During UN Secretary-General Ban Ki-moon's visit to Sudan last month, the Sudanese government appointed ICC suspect and State Minister of Humanitarian Affairs Ahmed Haroun to co-chair a committee designated to hear complaints from victims of human rights abuses in Darfur. The ICC had issued an arrest warrant for Haroun, charging him with 42 counts of war crimes and crimes against humanity for playing a leading role in attacks on four West Darfur villages.
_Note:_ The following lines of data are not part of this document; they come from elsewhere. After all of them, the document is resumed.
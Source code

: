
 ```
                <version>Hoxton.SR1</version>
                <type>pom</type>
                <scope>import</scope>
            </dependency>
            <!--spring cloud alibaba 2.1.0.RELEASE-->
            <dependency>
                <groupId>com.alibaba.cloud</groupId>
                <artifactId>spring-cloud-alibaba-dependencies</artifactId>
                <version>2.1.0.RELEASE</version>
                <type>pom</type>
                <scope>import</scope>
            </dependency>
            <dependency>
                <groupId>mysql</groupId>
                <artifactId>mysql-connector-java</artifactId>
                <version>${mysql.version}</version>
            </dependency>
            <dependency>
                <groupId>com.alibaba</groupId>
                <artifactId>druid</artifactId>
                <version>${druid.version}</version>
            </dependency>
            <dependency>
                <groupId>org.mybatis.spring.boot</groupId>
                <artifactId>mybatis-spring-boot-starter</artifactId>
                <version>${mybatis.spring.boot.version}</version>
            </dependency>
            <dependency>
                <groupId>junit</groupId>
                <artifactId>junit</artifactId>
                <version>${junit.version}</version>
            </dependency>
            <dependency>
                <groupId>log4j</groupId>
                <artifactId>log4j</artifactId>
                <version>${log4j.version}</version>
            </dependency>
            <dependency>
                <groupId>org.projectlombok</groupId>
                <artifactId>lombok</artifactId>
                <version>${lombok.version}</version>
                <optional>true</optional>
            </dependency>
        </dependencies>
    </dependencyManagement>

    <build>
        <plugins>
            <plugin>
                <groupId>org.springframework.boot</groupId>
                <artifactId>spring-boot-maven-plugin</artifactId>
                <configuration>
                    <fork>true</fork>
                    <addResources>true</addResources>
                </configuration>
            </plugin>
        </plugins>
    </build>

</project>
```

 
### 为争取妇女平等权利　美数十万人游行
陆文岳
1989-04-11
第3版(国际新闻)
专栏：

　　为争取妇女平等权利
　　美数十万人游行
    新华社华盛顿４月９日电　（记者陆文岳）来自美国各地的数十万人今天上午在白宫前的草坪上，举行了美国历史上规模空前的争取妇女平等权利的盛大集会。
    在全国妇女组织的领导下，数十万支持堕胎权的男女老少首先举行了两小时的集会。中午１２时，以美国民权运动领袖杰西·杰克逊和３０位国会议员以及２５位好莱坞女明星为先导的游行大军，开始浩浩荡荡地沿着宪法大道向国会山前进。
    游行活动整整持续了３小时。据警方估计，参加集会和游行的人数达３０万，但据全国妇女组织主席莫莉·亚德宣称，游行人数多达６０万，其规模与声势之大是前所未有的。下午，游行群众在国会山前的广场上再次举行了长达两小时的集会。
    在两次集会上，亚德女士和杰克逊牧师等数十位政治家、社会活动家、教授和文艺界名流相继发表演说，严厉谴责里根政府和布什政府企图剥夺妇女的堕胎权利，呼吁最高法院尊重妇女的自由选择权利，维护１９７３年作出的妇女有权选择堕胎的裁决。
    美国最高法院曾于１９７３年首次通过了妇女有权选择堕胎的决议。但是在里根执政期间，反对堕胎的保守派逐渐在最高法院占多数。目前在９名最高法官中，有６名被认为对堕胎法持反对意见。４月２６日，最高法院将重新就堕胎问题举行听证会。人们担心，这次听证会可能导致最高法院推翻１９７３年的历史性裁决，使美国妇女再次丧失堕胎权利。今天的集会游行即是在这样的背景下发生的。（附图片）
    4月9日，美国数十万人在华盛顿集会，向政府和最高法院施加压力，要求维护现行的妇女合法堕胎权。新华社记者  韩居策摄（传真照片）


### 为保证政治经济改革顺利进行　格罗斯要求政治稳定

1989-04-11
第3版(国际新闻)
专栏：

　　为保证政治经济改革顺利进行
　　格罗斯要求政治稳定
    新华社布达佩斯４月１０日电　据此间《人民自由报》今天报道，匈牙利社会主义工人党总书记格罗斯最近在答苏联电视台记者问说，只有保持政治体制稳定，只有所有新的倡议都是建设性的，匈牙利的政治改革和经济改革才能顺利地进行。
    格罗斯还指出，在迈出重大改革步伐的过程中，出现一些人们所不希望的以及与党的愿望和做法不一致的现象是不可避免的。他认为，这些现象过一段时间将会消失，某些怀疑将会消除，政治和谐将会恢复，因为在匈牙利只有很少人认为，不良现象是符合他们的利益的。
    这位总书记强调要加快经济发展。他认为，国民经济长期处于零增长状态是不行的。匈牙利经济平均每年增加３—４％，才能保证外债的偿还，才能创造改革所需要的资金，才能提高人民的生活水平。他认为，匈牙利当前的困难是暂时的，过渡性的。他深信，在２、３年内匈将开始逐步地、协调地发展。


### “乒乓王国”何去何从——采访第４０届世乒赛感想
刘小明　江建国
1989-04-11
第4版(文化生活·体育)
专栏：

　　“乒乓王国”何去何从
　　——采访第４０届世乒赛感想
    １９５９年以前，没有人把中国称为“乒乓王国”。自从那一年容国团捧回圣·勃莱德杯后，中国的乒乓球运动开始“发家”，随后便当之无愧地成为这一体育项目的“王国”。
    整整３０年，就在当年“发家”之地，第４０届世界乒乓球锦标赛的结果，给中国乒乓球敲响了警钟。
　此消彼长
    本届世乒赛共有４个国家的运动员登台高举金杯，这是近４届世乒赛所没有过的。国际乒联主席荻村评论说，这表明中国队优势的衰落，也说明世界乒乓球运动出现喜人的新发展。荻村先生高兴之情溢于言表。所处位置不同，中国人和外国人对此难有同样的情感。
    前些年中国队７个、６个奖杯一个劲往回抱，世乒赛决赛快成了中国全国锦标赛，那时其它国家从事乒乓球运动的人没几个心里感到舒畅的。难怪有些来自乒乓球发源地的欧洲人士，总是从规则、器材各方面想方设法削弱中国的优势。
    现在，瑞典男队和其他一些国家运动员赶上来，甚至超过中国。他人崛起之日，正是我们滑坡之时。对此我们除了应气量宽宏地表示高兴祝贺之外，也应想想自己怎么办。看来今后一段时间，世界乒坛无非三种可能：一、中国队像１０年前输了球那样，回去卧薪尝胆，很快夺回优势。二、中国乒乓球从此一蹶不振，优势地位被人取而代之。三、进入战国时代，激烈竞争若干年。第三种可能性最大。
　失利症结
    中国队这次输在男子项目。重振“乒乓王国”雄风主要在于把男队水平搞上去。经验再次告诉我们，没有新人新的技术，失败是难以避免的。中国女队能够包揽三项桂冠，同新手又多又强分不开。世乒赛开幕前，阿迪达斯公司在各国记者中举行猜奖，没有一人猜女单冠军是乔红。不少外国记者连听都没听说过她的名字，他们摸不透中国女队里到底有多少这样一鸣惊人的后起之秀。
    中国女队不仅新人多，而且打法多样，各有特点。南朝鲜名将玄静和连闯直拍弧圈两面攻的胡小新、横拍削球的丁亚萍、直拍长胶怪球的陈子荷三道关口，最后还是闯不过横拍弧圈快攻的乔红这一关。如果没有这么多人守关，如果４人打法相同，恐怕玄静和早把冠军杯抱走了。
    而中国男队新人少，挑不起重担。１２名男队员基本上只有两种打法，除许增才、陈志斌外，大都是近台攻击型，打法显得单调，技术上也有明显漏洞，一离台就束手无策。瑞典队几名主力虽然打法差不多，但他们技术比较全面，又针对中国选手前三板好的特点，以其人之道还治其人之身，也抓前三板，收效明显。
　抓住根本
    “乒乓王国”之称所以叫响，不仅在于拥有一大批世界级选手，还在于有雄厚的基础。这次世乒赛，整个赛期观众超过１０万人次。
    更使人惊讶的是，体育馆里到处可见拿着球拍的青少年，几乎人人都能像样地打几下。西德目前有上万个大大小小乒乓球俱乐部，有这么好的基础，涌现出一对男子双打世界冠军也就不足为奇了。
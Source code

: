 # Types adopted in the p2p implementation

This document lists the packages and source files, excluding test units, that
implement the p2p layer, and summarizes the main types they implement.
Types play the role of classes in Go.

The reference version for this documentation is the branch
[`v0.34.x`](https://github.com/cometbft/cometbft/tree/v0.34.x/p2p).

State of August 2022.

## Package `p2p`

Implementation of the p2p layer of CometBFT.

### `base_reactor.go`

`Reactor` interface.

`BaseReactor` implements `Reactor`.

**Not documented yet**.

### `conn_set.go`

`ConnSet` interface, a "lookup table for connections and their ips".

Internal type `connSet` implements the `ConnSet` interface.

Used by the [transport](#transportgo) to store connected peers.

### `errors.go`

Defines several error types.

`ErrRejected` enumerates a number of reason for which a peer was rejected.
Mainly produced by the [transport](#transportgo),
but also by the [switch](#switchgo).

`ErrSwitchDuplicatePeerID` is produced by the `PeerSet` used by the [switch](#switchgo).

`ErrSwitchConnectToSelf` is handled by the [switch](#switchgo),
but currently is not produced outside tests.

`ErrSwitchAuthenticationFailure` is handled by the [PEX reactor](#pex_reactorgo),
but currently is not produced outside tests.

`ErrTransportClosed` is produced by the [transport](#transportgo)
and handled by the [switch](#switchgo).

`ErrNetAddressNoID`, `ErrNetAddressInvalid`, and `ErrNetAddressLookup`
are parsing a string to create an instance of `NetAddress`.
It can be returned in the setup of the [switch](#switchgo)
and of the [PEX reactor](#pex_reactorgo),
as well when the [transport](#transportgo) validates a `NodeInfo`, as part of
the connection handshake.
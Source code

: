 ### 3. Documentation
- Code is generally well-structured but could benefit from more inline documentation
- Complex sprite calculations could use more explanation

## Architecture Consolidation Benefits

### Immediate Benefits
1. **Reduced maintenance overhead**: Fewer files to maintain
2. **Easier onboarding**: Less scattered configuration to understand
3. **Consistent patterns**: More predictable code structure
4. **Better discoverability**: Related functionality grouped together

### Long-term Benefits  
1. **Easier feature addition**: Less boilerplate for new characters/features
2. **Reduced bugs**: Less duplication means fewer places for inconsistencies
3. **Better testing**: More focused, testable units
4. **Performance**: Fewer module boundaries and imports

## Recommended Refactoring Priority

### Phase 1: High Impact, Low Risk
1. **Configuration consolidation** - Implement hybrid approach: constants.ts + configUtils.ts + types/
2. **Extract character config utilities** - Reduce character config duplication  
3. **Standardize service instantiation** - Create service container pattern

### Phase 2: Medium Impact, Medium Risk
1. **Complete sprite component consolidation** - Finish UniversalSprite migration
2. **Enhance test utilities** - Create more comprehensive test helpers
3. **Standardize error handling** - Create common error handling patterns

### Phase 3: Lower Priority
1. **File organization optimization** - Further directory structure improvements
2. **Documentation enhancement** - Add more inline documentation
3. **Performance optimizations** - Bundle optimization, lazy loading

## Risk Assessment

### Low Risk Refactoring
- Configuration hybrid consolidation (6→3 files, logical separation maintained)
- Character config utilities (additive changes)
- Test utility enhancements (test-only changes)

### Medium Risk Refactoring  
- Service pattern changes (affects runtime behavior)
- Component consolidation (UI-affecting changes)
Kosheib, according to research carried out by Human Rights Watch, was one of the key militia leaders responsible for attacks on villages around Mukjar, Bindisi and Garsila in 2003-2004 in West Darfur. In bringing charges against Kosheib, the ICC judges found "reasonable grounds to believe" that he bears responsibility for rapes, destruction of property, perpetrating inhumane acts, and attacking and killing civilians in four villages in West Darfur. The judges also found evidence indicating that Kosheib himself directed attacks as well as mobilized, recruited, armed, and provided supplies to Janjaweed/militia under his command.
"Khartoum is legally obligated to hand over Kosheib to the ICC," said Dicker. "The fact that he will not be brought to justice in Sudan underscores the urgency of Sudan's complying with the ICC warrants."
In a December 2005 report "Entrenching Impunity: Government Responsibility for International Crimes in Darfur," Human Rights Watch identified Haroun and Kosheib as two of at least 22 individuals bearing responsibility for international crimes committed in Darfur.